(Reuters) – The leader of a 2004 coup that toppled Haitian President Jean-Bertrand Aristide, and who had been wanted for more than a decade by U.S. authorities, was charged yesteday in the United States with engaging in drug trafficking and money laundering conspiracies.
Guy Philippe, 48, faces a three-count indictment including conspiring to import cocaine into the United States, conspiring to launder money, and engaging in monetary transactions stemming from unlawful activity, the U.S. Department of Justice said.
Philippe was ordered held without bond at a hearing before U.S. Magistrate Judge Barry Garber in Miami, the Justice Department said.
The hearing came one day after Philippe was arrested in Haiti and extradited to the United States.
An arraignment is scheduled for Jan. 13. The indictment dates from November 2005, and was made public on Friday.
“The indictment speaks for itself,” Richard Dansoh, a lawyer for Philippe, said in a phone interview. “Be that as it may, there are some jurisdictional hurdles that we have to cross.”
As to the accusations against Philippe, Dansoh said: “Clearly, he’s not guilty.”

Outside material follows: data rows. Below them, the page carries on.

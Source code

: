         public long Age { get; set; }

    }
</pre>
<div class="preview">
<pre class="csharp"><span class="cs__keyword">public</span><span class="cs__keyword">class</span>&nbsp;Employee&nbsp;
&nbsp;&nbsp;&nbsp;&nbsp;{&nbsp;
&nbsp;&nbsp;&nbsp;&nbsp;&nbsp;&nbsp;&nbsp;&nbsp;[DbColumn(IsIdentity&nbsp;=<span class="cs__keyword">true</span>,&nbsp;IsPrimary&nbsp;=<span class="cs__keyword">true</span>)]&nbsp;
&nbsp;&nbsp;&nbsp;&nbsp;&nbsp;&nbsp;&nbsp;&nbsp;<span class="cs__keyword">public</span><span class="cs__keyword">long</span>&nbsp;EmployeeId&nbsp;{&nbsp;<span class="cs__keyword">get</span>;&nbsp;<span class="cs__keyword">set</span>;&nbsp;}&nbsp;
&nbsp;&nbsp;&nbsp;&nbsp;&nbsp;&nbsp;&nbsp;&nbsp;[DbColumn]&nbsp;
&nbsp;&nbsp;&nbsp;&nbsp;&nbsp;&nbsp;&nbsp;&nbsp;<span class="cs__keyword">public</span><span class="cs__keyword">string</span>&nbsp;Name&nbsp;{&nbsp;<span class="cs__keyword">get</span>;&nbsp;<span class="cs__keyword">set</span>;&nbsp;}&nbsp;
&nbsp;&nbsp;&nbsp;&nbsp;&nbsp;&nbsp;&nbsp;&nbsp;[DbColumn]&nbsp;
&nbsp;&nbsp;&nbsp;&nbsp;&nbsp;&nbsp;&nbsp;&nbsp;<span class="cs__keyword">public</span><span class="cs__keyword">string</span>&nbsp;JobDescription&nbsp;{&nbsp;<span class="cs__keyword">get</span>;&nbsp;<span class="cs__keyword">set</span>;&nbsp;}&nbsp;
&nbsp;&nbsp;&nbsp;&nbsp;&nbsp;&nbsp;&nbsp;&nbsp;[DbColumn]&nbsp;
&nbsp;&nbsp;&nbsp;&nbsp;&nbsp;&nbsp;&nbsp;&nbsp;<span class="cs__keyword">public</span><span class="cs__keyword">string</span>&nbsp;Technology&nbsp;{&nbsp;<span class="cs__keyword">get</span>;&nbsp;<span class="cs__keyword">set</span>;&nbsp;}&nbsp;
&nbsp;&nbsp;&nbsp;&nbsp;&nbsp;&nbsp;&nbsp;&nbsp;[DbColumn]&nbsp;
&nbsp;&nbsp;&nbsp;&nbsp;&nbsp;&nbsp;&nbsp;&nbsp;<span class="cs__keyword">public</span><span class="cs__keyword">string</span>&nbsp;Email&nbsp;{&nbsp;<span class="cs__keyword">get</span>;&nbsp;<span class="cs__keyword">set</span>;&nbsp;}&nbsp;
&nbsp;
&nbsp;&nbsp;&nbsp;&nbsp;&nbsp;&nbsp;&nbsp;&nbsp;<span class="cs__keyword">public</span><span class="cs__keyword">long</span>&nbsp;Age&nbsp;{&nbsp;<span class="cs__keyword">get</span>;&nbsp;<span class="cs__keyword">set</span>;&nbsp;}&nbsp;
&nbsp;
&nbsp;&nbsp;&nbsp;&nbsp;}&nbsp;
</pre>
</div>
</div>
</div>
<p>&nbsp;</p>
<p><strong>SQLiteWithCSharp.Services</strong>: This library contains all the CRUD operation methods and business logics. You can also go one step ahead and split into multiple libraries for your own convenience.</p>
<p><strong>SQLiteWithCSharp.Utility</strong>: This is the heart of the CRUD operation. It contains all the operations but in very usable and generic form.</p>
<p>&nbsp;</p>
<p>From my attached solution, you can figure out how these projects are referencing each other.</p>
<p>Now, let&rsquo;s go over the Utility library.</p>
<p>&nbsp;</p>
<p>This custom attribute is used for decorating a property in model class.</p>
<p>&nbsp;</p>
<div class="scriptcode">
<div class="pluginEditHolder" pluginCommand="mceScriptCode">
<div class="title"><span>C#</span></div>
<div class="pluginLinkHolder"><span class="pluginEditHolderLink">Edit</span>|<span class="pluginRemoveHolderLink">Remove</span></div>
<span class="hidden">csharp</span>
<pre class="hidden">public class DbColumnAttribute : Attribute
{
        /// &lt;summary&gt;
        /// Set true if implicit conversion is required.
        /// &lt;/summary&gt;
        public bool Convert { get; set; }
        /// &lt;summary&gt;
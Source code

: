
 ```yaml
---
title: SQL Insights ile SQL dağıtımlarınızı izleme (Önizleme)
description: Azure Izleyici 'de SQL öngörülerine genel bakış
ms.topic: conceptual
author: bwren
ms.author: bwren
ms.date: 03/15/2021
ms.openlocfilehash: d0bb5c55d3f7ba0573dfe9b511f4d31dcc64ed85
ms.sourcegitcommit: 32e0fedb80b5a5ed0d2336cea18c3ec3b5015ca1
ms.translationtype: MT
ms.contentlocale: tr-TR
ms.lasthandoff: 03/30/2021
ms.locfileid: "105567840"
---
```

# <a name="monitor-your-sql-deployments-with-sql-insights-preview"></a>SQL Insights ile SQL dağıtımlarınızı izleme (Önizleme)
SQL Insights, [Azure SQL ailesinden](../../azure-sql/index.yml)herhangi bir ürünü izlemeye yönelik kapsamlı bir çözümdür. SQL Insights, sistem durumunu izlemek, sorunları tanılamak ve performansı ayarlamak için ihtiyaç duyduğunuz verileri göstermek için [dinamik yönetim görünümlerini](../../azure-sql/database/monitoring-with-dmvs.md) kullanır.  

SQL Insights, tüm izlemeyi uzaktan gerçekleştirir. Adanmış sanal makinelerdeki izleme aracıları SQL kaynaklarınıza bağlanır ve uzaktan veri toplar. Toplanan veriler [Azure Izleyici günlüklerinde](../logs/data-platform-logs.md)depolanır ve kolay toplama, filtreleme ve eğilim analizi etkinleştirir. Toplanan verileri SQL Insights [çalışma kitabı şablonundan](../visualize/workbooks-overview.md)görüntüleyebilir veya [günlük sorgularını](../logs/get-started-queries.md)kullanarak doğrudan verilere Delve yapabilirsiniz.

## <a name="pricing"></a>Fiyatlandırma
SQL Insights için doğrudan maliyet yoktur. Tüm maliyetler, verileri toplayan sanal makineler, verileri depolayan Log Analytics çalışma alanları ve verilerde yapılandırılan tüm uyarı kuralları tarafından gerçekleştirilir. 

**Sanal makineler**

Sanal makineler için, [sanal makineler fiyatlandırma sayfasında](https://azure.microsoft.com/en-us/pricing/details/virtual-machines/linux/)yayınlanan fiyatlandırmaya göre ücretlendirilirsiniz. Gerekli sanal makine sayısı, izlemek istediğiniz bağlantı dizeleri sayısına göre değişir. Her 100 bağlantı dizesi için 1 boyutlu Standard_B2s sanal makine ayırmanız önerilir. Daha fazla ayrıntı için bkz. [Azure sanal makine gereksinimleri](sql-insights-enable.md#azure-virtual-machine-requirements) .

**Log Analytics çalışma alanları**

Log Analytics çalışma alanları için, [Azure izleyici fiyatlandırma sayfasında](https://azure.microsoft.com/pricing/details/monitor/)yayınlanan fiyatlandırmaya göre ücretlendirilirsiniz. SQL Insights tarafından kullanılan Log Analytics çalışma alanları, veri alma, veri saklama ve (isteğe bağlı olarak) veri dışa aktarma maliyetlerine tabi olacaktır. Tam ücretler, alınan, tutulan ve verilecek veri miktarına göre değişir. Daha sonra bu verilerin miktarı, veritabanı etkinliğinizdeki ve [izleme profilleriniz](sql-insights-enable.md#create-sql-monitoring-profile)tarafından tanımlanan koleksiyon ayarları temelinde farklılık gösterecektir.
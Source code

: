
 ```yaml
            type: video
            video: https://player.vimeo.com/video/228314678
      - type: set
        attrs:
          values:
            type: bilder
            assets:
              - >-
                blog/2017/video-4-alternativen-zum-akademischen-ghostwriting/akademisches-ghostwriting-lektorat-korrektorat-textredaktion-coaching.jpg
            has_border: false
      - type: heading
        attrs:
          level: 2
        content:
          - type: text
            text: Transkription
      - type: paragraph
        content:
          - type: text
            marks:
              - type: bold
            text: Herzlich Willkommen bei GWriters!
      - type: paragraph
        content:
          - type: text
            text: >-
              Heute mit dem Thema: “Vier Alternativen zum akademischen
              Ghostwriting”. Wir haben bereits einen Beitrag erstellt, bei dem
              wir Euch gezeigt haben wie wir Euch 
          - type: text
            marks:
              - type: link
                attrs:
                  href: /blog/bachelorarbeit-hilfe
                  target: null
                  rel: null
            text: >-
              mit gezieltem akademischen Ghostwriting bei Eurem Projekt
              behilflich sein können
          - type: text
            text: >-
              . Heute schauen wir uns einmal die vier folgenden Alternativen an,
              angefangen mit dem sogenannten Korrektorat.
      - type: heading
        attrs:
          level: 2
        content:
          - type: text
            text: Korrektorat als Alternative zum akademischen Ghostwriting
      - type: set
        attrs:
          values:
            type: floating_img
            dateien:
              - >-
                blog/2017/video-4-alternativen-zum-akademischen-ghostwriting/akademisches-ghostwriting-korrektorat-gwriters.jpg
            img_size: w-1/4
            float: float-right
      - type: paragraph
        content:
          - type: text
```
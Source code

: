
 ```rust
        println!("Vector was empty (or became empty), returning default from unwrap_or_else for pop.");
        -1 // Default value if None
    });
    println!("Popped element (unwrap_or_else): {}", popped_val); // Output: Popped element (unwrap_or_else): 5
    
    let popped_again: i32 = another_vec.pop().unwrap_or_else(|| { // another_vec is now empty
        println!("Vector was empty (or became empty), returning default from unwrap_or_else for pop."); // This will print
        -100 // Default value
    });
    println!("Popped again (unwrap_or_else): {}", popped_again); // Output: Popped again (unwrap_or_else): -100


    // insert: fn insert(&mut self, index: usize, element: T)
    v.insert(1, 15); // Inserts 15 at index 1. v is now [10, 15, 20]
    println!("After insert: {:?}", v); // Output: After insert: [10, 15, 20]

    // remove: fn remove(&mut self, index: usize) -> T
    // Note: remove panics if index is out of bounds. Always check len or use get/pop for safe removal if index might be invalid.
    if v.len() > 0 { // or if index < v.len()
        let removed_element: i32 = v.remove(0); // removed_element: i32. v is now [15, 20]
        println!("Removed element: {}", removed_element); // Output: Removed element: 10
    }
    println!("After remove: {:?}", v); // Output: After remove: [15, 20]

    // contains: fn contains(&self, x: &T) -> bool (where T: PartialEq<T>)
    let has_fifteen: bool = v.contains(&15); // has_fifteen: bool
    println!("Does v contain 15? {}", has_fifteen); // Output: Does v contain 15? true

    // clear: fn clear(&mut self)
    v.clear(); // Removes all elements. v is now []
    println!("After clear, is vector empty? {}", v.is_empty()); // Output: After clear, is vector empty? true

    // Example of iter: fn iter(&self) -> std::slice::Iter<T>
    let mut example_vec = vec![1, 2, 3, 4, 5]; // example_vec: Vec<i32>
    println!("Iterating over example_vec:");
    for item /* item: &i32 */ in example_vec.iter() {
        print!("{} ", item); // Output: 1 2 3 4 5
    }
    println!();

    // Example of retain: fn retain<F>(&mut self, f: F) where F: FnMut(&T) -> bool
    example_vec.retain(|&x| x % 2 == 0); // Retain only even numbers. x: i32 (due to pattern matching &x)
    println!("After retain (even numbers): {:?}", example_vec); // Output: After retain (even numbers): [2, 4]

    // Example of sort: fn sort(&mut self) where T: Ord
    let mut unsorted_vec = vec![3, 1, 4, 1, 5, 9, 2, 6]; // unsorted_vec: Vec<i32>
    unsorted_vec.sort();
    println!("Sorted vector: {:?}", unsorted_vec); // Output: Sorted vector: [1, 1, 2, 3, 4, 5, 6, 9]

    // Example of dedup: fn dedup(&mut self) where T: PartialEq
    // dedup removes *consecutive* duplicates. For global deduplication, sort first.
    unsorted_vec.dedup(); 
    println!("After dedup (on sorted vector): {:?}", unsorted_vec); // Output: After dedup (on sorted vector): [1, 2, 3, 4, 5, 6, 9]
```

Philippe’s arrest came four days before he had been expected to join Haiti’s parliament as a senator, following his Nov. 20 election from the country’s southwestern Grand Anse region.
The defendant was arrested after he had given a radio interview in Petionville, near the capital of Port-au-Prince.
He was then taken to a police station, where U.S. Drug Enforcement Administration agents were waiting.
According to the indictment, Philippe conspired with others from 1997 to March 2001 to import more than five kilograms (11 lbs) of cocaine into the United States, and from June 1999 to April 2003 to launder money to conceal illegal activity.
Philippe was also accused of having in late 2000 transferred a $112,000 check that included sums from drug trafficking, the Justice Department said.
Joris Mergelus, head of Haiti’s anti-drug unit, said Philippe was arrested after an international drug trafficking warrant.
The case is U.S. v. Philippe, U.S. District Court, Southern District of Florida, No. 05-20874.